Mengenang masa-masa wisuda, dulu. Ada perasaan bangga pada diri yang telah melihat air mata kebahagiaan orang tua kala itu. Dimulai dari momen Lulus Ujian Sidang Sarjana dari perguruan tinggi yang menyandang predikat salah satu terbaik di negeri ini, ga membebaskan rasa khawatir, kemana pengabdian selanjutnya ditujukan. Ah... pengabdian, pakailah diksi kerja, nape?!
Ok, aku pake diksi kerja dech. Namun, ga tepat juga kala itu si akuh emang sudah diterima kerja, walaupun belum menjadi pilihan utama, masih ada jeda tanya, "Tempat yang sesuaikah itu?"
Baiklah. Si akuh hanya mau menyampaikan suasana dulu yang menjadi pertanyaan di masa kini, ketika si sulung lulus sidang sarjana, maka pertanyaan pertama dari si akuh sebagai orang tua adalah selanjutnya gimana Teh? kuliah lanjutan, kerja atau mau coba usaha? Dan aslinya, mendapati jawaban yang tidak jauh dari suasana bathin bapaknya dulu, "entahlah!" jawabnya.
Kritik pedas atas pendidikan sering aku baca. Dan sebagai bagian dari pendidik di perguruan tinggi, aku jawab kritik itu dengan sejumlah dialog dengan mahasiswa di kelas. Dialog yang mencoba menggali keinginan para peserta perkuliahan. Dialog yang tak lagi memerankan sang bijak dengan rangkaian petuah. Sebaliknya, menggali cita dan asa mereka.

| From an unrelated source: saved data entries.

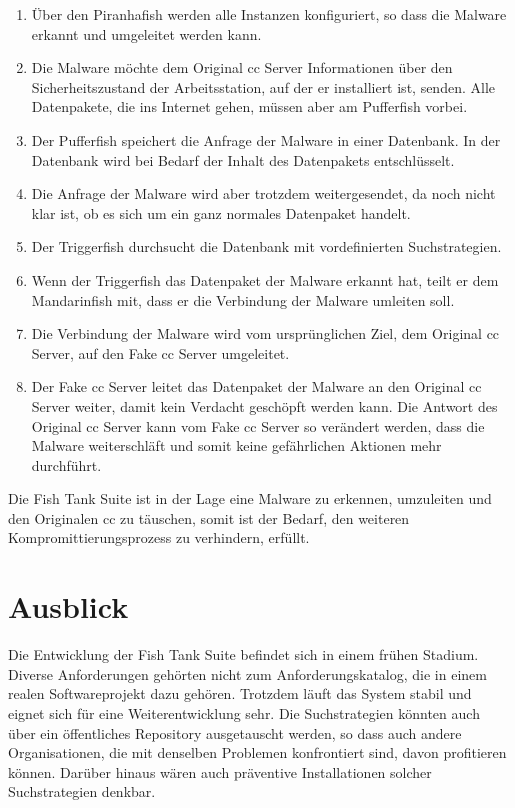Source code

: \begin{enumerate}
	\item Über den Piranhafish werden alle Instanzen konfiguriert, so dass die Malware erkannt und umgeleitet werden kann.
	\item Die Malware möchte dem Original \gls{cc} Server Informationen über den Sicherheitszustand der Arbeitsstation, auf der er installiert ist, senden. Alle Datenpakete, die ins Internet gehen, müssen aber am Pufferfish vorbei.
	\item Der Pufferfish speichert die Anfrage der Malware in einer Datenbank. In der Datenbank wird bei Bedarf der Inhalt des Datenpakets entschlüsselt.
	\item Die Anfrage der Malware wird aber trotzdem weitergesendet, da noch nicht klar ist, ob es sich um ein ganz normales Datenpaket handelt.
	\item Der Triggerfish durchsucht die Datenbank mit vordefinierten Suchstrategien.
	\item Wenn der Triggerfish das Datenpaket der Malware erkannt hat, teilt er dem Mandarinfish mit, dass er die Verbindung der Malware umleiten soll.
	\item Die Verbindung der Malware wird vom ursprünglichen Ziel, dem Original \gls{cc} Server, auf den Fake \gls{cc} Server umgeleitet.
	\item Der Fake \gls{cc} Server leitet das Datenpaket der Malware an den Original \gls{cc} Server weiter, damit kein Verdacht geschöpft werden kann. Die Antwort des Original \gls{cc} Server kann vom Fake \gls{cc} Server so verändert werden, dass die Malware weiterschläft und somit keine gefährlichen Aktionen mehr durchführt.
\end{enumerate}

Die Fish Tank Suite ist in der Lage eine Malware zu erkennen, umzuleiten und den Originalen \gls{cc} zu täuschen, somit ist der Bedarf, den weiteren Kompromittierungsprozess zu verhindern, erfüllt.

\section{Ausblick}
Die Entwicklung der Fish Tank Suite befindet sich in einem frühen Stadium. Diverse Anforderungen gehörten nicht zum Anforderungskatalog, die in einem realen Softwareprojekt dazu gehören. Trotzdem läuft das System stabil und eignet sich für eine Weiterentwicklung sehr. Die Suchstrategien könnten auch über ein öffentliches Repository ausgetauscht werden, so dass auch andere Organisationen, die mit denselben Problemen konfrontiert sind, davon profitieren können. Darüber hinaus wären auch präventive Installationen solcher Suchstrategien denkbar.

Apa daya, kerja adalah jawaban mayoritas. Masyarakat pekerja bisa jadi mewarisi generasi kiwari. Kerja masih jadi pilihan. Aku suguhkan di depan mereka angka lulusan PT vs lowongan kerja tersedia.
Apa yang harus dilakukan kiranya untuk berkompetisi di dunia kerja. Jawaban berbalik harapan, bekali kami supaya bisa berkompetisi.
Baiklah...Â
Entah, karena prodi yang masih besar dalam hal peluang kerja, lulusan dari prodi kami, mayoritas sudah diterima sebagai PEKERJA. Ada kebanggaan untuk hal ini di tengah statistik nasional masih juga banyak sarjana dipertanyakan pengabdian selanjutnya. Ah, lagi-lagi kau gunakan diksi pengabdian, bilang nganggur, nape? Baiklah. ya masih banyak yang nganggur.

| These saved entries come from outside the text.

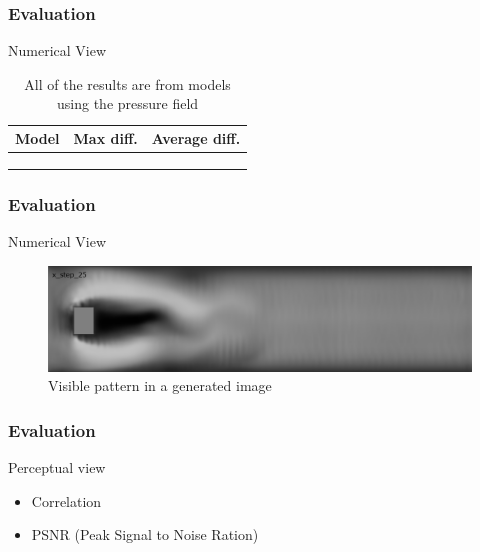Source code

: \documentclass[18pt, xcolor=table]{beamer}
\begin{document}
\begin{frame}[t]
  \frametitle{Evaluation}
  \large{Numerical View}
  \vspace{1.5cm}
  \begin{center}
    \begin{table}
      \begin{tabular}{|c|c|c|}
        \hline
        \rowcolor{blue!50}
        \textbf{Model}                       & \textbf{Max diff.} & \textbf{Average diff.} \\
        \hline
        \color{gray!!140}{Constant}          & \color{gray!!140}{14.56\%} & \color{gray!!140}{0.60\%}  \\
        \rowcolor{gray!50}
        \color{red}{Inflow speed}            & \color{red}{32.16\%} & \color{red}{0.55\%}  \\
        \color{gray!!140}{Viscosity-density} & \color{gray!!140}{57.00\%} & \color{gray!!140}{13.85\%} \\
        \hline
      \end{tabular}
      \caption{All of the results are from models using the pressure field}
    \end{table}
  \end{center}
\end{frame}

\begin{frame}[t]
  \frametitle{Evaluation}
  \large{Numerical View}
  \vspace{1.5cm}
  \begin{figure}[htb]
    \includegraphics[scale=0.29]{images/bad_pattern}
    \caption{Visible pattern in a generated image}
  \end{figure}
\end{frame}

\begin{frame}[t]
  \frametitle{Evaluation}
  \large{Perceptual view}
  \begin{itemize}
  \item Correlation
  \item PSNR (Peak Signal to Noise Ration)
  \end{itemize}
\end{frame}
\end{document}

Masyarakat pekerja, kata Robert Kiyosaki, penulis tersohor dari USA-JAPAN ini, adalah genetik dari bapak yang miskin. Namun, dalam satu aspek perayaan kelulusan, wisuda, wahai Mr. Kiyosaki, hendaknya dikau harus menyisakan empati. Kami semua sungguh bahagia. Senilai dengan pesta perkawinan anak-anak kami, bahkan senilai dengan penyambutan satu syawal, untuk kaum muslimin. Kami bahagia pada hari itu. Setidaknya hari itu, kami selaku orang tua tiadalah berfikir seperti si akuh sewaktu lulus ujian sidang sarjana, dulu, atau anakku, kini.
Wisuda tetap mempunyai suasana bathin tersendiri. Ketika dulu kami bahagia mendapati orang tua bahagia, kini kami selaku orang tua bahagia karena dapat mengantarkan anak kepada satu jenjang kehidupannya. Lepas, dari suasana hati sang anak. Tak peduli. Namun, sekilas raut wajah dan desire sang anak dalam menyiapkan hari wisuda, sangat-sangat antusias. Fikirku, hanya satu. Dia (tetap) bahagia. Setidaknya hari ini. It's her stage, It's her day.
Dan aku, kami sekeluarga turut bahagia.
Terima kasih, wahai anakku! Pengabdian di dunia ini belum berakhir, lanjutkan terus, Nak!